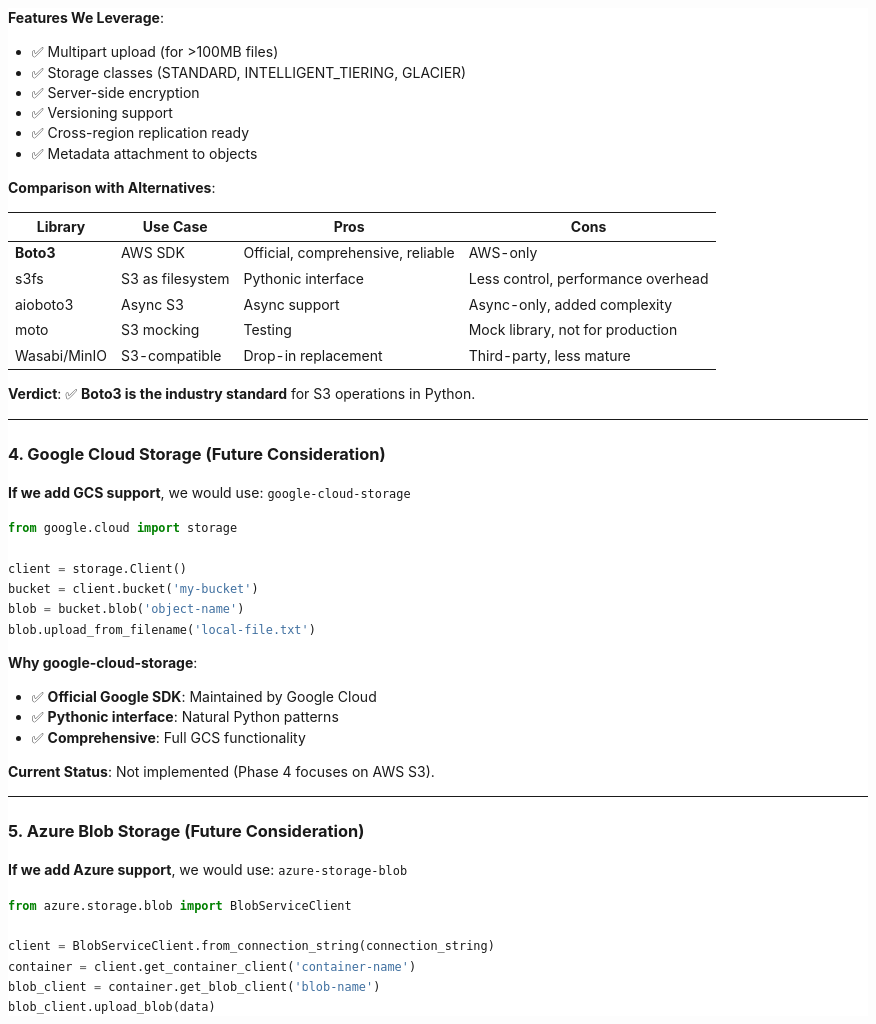 **Features We Leverage**:
- ✅ Multipart upload (for >100MB files)
- ✅ Storage classes (STANDARD, INTELLIGENT_TIERING, GLACIER)
- ✅ Server-side encryption
- ✅ Versioning support
- ✅ Cross-region replication ready
- ✅ Metadata attachment to objects

**Comparison with Alternatives**:

| Library | Use Case | Pros | Cons |
|---------|----------|------|------|
| **Boto3** | AWS SDK | Official, comprehensive, reliable | AWS-only |
| s3fs | S3 as filesystem | Pythonic interface | Less control, performance overhead |
| aioboto3 | Async S3 | Async support | Async-only, added complexity |
| moto | S3 mocking | Testing | Mock library, not for production |
| Wasabi/MinIO | S3-compatible | Drop-in replacement | Third-party, less mature |

**Verdict**: ✅ **Boto3 is the industry standard** for S3 operations in Python.

---

### 4. Google Cloud Storage (Future Consideration)

**If we add GCS support**, we would use: `google-cloud-storage`

```python
from google.cloud import storage

client = storage.Client()
bucket = client.bucket('my-bucket')
blob = bucket.blob('object-name')
blob.upload_from_filename('local-file.txt')
```

**Why google-cloud-storage**:
- ✅ **Official Google SDK**: Maintained by Google Cloud
- ✅ **Pythonic interface**: Natural Python patterns
- ✅ **Comprehensive**: Full GCS functionality

**Current Status**: Not implemented (Phase 4 focuses on AWS S3).

---

### 5. Azure Blob Storage (Future Consideration)

**If we add Azure support**, we would use: `azure-storage-blob`

```python
from azure.storage.blob import BlobServiceClient

client = BlobServiceClient.from_connection_string(connection_string)
container = client.get_container_client('container-name')
blob_client = container.get_blob_client('blob-name')
blob_client.upload_blob(data)
```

**EXERCISE INSTRUCTIONS**
In the records above, find each line that holds the word "Consideration"; copy all such lines.

**COMPLETED EXERCISE**
### 4. Google Cloud Storage (Future Consideration)
### 5. Azure Blob Storage (Future Consideration)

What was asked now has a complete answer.